→ EXERCISE BRIEF:
Keep each line of the material that includes "status", and leave out the rest.

═══

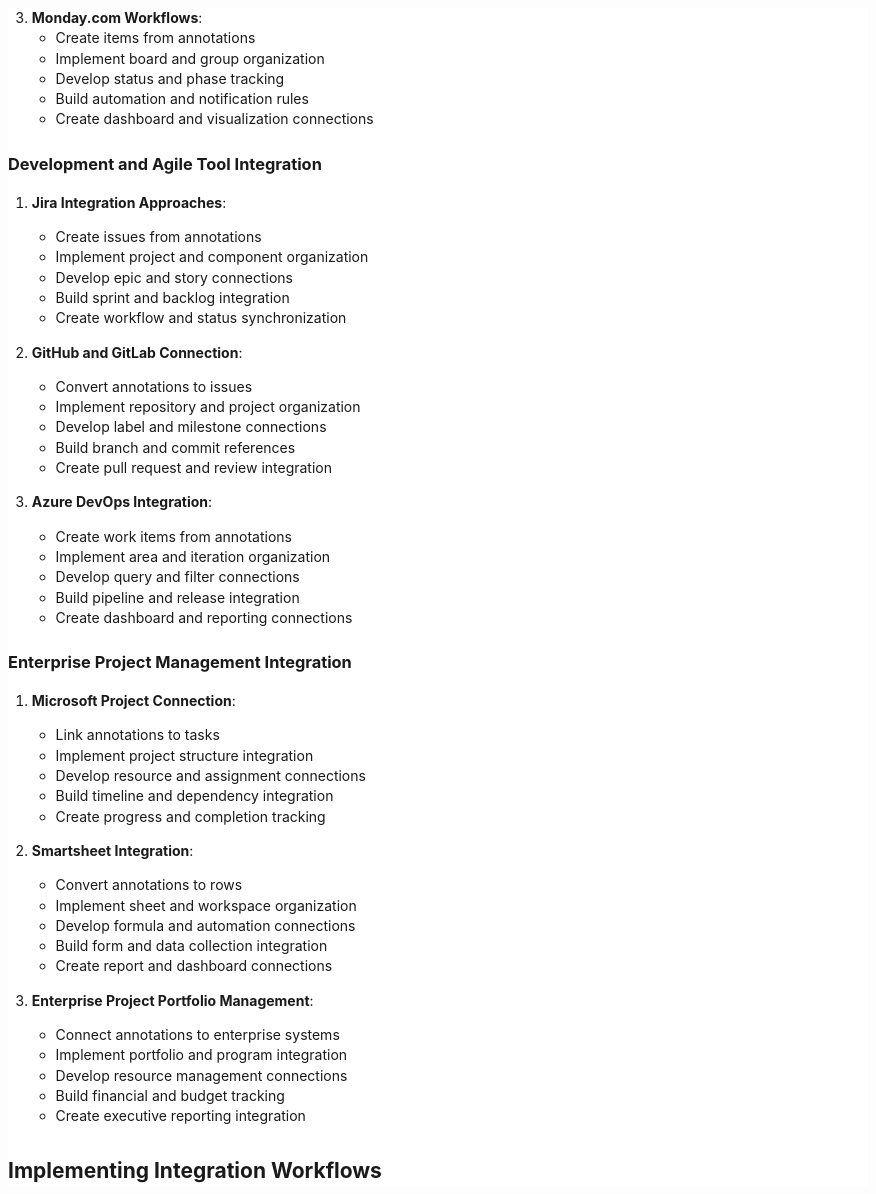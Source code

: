 3. **Monday.com Workflows**:
   - Create items from annotations
   - Implement board and group organization
   - Develop status and phase tracking
   - Build automation and notification rules
   - Create dashboard and visualization connections

### Development and Agile Tool Integration

1. **Jira Integration Approaches**:
   - Create issues from annotations
   - Implement project and component organization
   - Develop epic and story connections
   - Build sprint and backlog integration
   - Create workflow and status synchronization

2. **GitHub and GitLab Connection**:
   - Convert annotations to issues
   - Implement repository and project organization
   - Develop label and milestone connections
   - Build branch and commit references
   - Create pull request and review integration

3. **Azure DevOps Integration**:
   - Create work items from annotations
   - Implement area and iteration organization
   - Develop query and filter connections
   - Build pipeline and release integration
   - Create dashboard and reporting connections

### Enterprise Project Management Integration

1. **Microsoft Project Connection**:
   - Link annotations to tasks
   - Implement project structure integration
   - Develop resource and assignment connections
   - Build timeline and dependency integration
   - Create progress and completion tracking

2. **Smartsheet Integration**:
   - Convert annotations to rows
   - Implement sheet and workspace organization
   - Develop formula and automation connections
   - Build form and data collection integration
   - Create report and dashboard connections

3. **Enterprise Project Portfolio Management**:
   - Connect annotations to enterprise systems
   - Implement portfolio and program integration
   - Develop resource management connections
   - Build financial and budget tracking
   - Create executive reporting integration

## Implementing Integration Workflows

═══

→ SOLUTION TO THE PROBLEM:
   - Develop status and phase tracking
   - Create workflow and status synchronization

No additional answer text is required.